=== Begin Enclosure ===

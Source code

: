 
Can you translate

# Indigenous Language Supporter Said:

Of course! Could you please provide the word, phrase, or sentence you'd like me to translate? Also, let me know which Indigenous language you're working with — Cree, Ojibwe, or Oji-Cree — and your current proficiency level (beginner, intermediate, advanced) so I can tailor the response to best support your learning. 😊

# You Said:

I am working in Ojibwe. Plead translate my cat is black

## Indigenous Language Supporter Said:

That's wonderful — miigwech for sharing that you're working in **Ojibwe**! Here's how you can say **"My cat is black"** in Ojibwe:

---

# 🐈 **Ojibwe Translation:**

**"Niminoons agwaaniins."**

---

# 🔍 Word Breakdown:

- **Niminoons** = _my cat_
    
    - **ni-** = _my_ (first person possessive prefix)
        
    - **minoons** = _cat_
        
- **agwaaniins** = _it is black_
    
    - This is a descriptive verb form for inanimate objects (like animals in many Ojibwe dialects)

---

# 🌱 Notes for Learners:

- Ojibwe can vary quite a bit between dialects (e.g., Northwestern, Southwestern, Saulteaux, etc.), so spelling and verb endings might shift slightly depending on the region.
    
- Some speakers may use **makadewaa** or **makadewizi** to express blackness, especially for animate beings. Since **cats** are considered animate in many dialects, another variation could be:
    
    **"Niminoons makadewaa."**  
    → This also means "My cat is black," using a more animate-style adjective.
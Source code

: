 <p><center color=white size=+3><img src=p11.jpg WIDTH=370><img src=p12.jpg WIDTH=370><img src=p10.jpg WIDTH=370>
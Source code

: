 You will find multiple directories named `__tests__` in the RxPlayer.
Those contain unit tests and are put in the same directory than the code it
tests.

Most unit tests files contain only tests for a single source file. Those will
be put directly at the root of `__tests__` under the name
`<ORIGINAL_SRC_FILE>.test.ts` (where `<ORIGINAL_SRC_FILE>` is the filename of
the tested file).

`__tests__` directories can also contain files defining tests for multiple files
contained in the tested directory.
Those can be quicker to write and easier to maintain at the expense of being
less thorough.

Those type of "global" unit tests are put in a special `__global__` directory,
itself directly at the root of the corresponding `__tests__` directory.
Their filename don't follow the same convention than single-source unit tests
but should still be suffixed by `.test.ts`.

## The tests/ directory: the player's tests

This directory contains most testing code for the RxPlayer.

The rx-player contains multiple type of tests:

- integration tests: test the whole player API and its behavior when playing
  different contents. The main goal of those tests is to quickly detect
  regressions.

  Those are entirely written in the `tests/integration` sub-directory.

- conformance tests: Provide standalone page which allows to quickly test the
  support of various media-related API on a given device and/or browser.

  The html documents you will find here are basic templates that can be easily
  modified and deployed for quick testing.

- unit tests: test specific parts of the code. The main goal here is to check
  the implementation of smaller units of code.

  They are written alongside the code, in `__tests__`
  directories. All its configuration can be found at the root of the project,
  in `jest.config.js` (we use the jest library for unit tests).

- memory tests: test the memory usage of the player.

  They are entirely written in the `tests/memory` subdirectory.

=== End Enclosure ===

Instructions to follow
Could you reproduce exactly the lines of the entries above, from the one with "## The tests/ directory: the player's tests" through the one with "for unit tests).", and nothing else?

Answer area
## The tests/ directory: the player's tests

This directory contains most testing code for the RxPlayer.

The rx-player contains multiple type of tests:

- integration tests: test the whole player API and its behavior when playing
  different contents. The main goal of those tests is to quickly detect
  regressions.

  Those are entirely written in the `tests/integration` sub-directory.

- conformance tests: Provide standalone page which allows to quickly test the
  support of various media-related API on a given device and/or browser.

  The html documents you will find here are basic templates that can be easily
  modified and deployed for quick testing.

- unit tests: test specific parts of the code. The main goal here is to check
  the implementation of smaller units of code.

  They are written alongside the code, in `__tests__`
  directories. All its configuration can be found at the root of the project,
  in `jest.config.js` (we use the jest library for unit tests).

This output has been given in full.